Mientras trepa los caminos inclinados que conducen a la quebrada, Sofía López, una de las guías del barrio que más se ha involucrado con el proceso de recuperación, cuenta que, hasta hace dos meses, hacer ese recorrido sin acompañamiento de alguien "reconocido" era casi una sentencia.

—Los voy a llevar a conocer a unos muchachos. Ellos les van a explicar cómo era esto antes— adelanta Sofía.

Bosque Calderón, explica la guía, se divide en tres partes: urbana, rural y natural. Llegando a la parte rural, arriba de la Avenida Circunvalar, aparecen en el camino cuatro hombres desyerbando y recogiendo basuras. Visten chalecos verdes y trabajan concentrados. Cuando llega Sofía la saludan eufóricos.

—No nos podemos demorar mucho hablando porque nos regañan— dice uno de ellos.

Los cuatro cuentan la historia en desorden, hablando uno encima de otro. Arrancan por el final:

—El proyecto ha sido muy bueno para nosotros, ¿sí pilla? Los profes nos enseñan a pintar, panadería y hacemos unos talleres. Eso nos lo pagan. Poquito, pero nos pagan. Pa no tener que volver a lo de antes.

—¿Qué es lo de antes?— les pregunto.

Todos se ríen en coro y luego se callan por varios segundos, mirándose unos a otros.

—El silencio lo dice todo— dice uno. Más que el silencio, lo delata su mirada.
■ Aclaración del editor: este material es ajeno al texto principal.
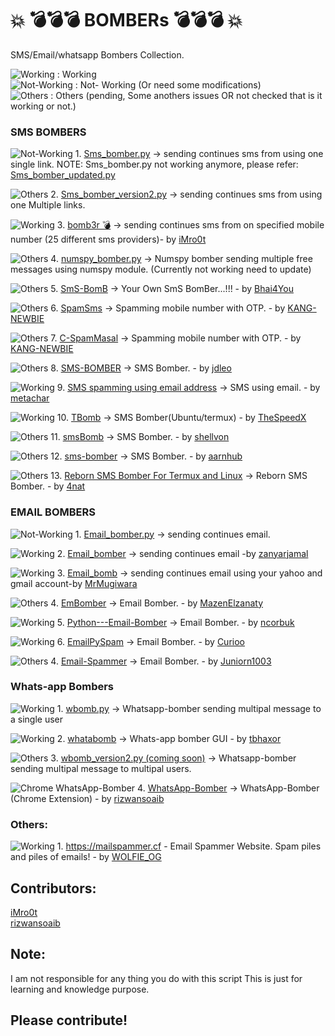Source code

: # :boom: 💣💣💣 BOMBERs 💣💣💣 :boom:
SMS/Email/whatsapp Bombers Collection.

</hr>

![Working](https://placehold.it/15/0000FF/0000FF/?text=+) : Working </br>
![Not-Working](https://placehold.it/15/FF0000/FF0000/?text=+) : Not- Working (Or need some modifications) </br>
![Others](https://placehold.it/15/00FF00/00FF00/?text=+) : Others (pending, Some anothers issues OR not checked that is it working or not.) </br>


### SMS BOMBERS

![Not-Working](https://placehold.it/15/FF0000/FF0000/?text=+) 1. <a href="https://github.com/bhattsameer/Bombers/blob/master/SMS_bomber.py">Sms_bomber.py</a> -> sending continues sms from using one single link. 
     NOTE: Sms_bomber.py not working anymore, please refer: <a href="https://github.com/bhattsameer/Bombers/blob/master/sms_bomber_updated.py">Sms_bomber_updated.py</a>

![Others](https://placehold.it/15/00FF00/00FF00/?text=+) 2. <a href="https://github.com/bhattsameer/Bombers/blob/master/SMS_bomber_version2.py">Sms_bomber_version2.py</a> -> sending continues sms from using one Multiple links.

![Working](https://placehold.it/15/0000FF/0000FF/?text=+) 3. <a href="https://github.com/iMro0t/bomb3r">bomb3r 💣</a> -> sending continues sms from on specified mobile number (25 different sms providers)- by <a href="https://github.com/iMro0t">iMro0t</a>

![Others](https://placehold.it/15/00FF00/00FF00/?text=+) 4. <a href="https://github.com/bhattsameer/Bombers/blob/master/numspy_bomber.py">numspy_bomber.py</a> -> Numspy bomber sending multiple free messages using numspy module. (Currently not working need to update)

![Others](https://placehold.it/15/00FF00/00FF00/?text=+) 5. <a href="https://github.com/Bhai4You/SmS-BomB">SmS-BomB</a> -> Your Own SmS BomBer...!!! - by [Bhai4You](https://github.com/Bhai4You) 

![Others](https://placehold.it/15/00FF00/00FF00/?text=+) 6. <a href="https://github.com/KANG-NEWBIE/SpamSms">SpamSms</a> -> Spamming mobile number with OTP. - by <a href="https://github.com/KANG-NEWBIE">KANG-NEWBIE</a>

![Others](https://placehold.it/15/00FF00/00FF00/?text=+) 7. <a href="https://github.com/KANG-NEWBIE/C-SpamMasal">C-SpamMasal</a> -> Spamming mobile number with OTP. - by <a href="https://github.com/KANG-NEWBIE">KANG-NEWBIE</a>

![Others](https://placehold.it/15/00FF00/00FF00/?text=+) 8. <a href="https://github.com/jdleo/SMS-BOMBER">SMS-BOMBER</a> -> SMS Bomber. - by <a href="https://github.com/jdleo">jdleo</a>

![Working](https://placehold.it/15/0000FF/0000FF/?text=+) 9. <a href="https://github.com/metachar/Tortuga">SMS spamming using email address</a> -> SMS using email. - by <a href="https://github.com/metachar/Tortuga">metachar</a>

![Working](https://placehold.it/15/0000FF/0000FF/?text=+) 10. <a href="https://github.com/TheSpeedX/TBomb">TBomb</a> -> SMS Bomber(Ubuntu/termux) - by <a href="https://github.com/TheSpeedX">TheSpeedX</a>

![Others](https://placehold.it/15/00FF00/00FF00/?text=+) 11. <a href="https://github.com/shellvon/smsBomb">smsBomb</a> -> SMS Bomber. - by <a href="https://github.com/shellvon">shellvon</a>

![Others](https://placehold.it/15/00FF00/00FF00/?text=+) 12. <a href="https://github.com/aarnhub/sms-bomber">sms-bomber</a> -> SMS Bomber. - by <a href="https://github.com/aarnhub">aarnhub</a>

![Others](https://placehold.it/15/00FF00/00FF00/?text=+) 13. <a href="https://github.com/4nat/Reborn">Reborn SMS Bomber For Termux and Linux</a> -> Reborn SMS Bomber. - by <a href="https://github.com/4nat">4nat</a>

### EMAIL BOMBERS

![Not-Working](https://placehold.it/15/FF0000/FF0000/?text=+) 1. <a href="https://github.com/bhattsameer/Bombers/blob/master/Email_bomber.py">Email_bomber.py</a> -> sending continues email.

![Working](https://placehold.it/15/0000FF/0000FF/?text=+) 2. <a href="https://github.com/zanyarjamal/Email-bomber">Email_bomber</a> -> sending continues email -by [zanyarjamal](https://github.com/zanyarjamal) 

![Working](https://placehold.it/15/0000FF/0000FF/?text=+) 3. <a href="https://github.com/MrMugiwara/Email-Bomb">Email_bomb</a> -> sending continues email using your yahoo and gmail account-by [MrMugiwara](https://github.com/MrMugiwara)

![Others](https://placehold.it/15/00FF00/00FF00/?text=+) 4. <a href="https://github.com/MazenElzanaty/EmBomber">EmBomber</a> -> Email Bomber. - by <a href="https://github.com/MazenElzanaty">MazenElzanaty</a>

![Working](https://placehold.it/15/0000FF/0000FF/?text=+) 5. <a href="https://github.com/ncorbuk/Python---Email-Bomber">Python---Email-Bomber</a> -> Email Bomber. - by <a href="https://github.com/ncorbuk">ncorbuk</a>

![Working](https://placehold.it/15/0000FF/0000FF/?text=+) 6. <a href="https://github.com/Curioo/emailpyspam">EmailPySpam</a> -> Email Bomber. - by <a href="https://github.com/Curioo">Curioo</a>

![Others](https://placehold.it/15/00FF00/00FF00/?text=+) 4. <a href="https://github.com/Juniorn1003/Email-Spammer">Email-Spammer</a> -> Email Bomber. - by <a href="https://github.com/Juniorn1003">Juniorn1003</a>

### Whats-app Bombers

![Working](https://placehold.it/15/0000FF/0000FF/?text=+) 1. <a href="https://github.com/bhattsameer/Bombers/blob/master/wbomb.py">wbomb.py</a> -> Whatsapp-bomber sending multipal message to a single user

![Working](https://placehold.it/15/0000FF/0000FF/?text=+) 2. <a href="https://github.com/tbhaxor/whatabomb">whatabomb</a>  -> Whats-app bomber GUI - by [tbhaxor](https://github.com/tbhaxor)

![Others](https://placehold.it/15/00FF00/00FF00/?text=+) 3. <a href="https://github.com/bhattsameer/Bombers/blob/master/wbomb_version2.py">wbomb_version2.py (coming soon)</a> -> Whatsapp-bomber sending multipal message to multipal users.

![Chrome WhatsApp-Bomber](https://placehold.it/15/00FF00/00FF00/?text=+) 4. <a href="https://github.com/rizwansoaib/WhatsApp-Bomber">WhatsApp-Bomber</a>  -> WhatsApp-Bomber (Chrome Extension) - by [rizwansoaib](https://github.com/rizwansoaib)


### Others:

![Working](https://placehold.it/15/0000FF/0000FF/?text=+) 1. https://mailspammer.cf - Email Spammer Website. Spam piles and piles of emails! - by [WOLFIE_OG](https://github.com/WOLFIE-OG)

## Contributors:

<a href="https://github.com/iMro0t">iMro0t</a></br>
<a href="https://github.com/rizwansoaib">rizwansoaib</a>

## Note:

I am not responsible for any thing you do with this script
This is just for learning and knowledge purpose.

## Please contribute!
Ellos cuatro, junto con otros siete que trabajan más arriba, hace tres meses se la pasaban de arriba abajo, entre las calles de Bosque Calderón y los caminos del sendero, llenando de miedo a su comunidad y a los caminantes de los Cerros. Los once eran los culpables de muchos de los atracos que ocurrían en la zona.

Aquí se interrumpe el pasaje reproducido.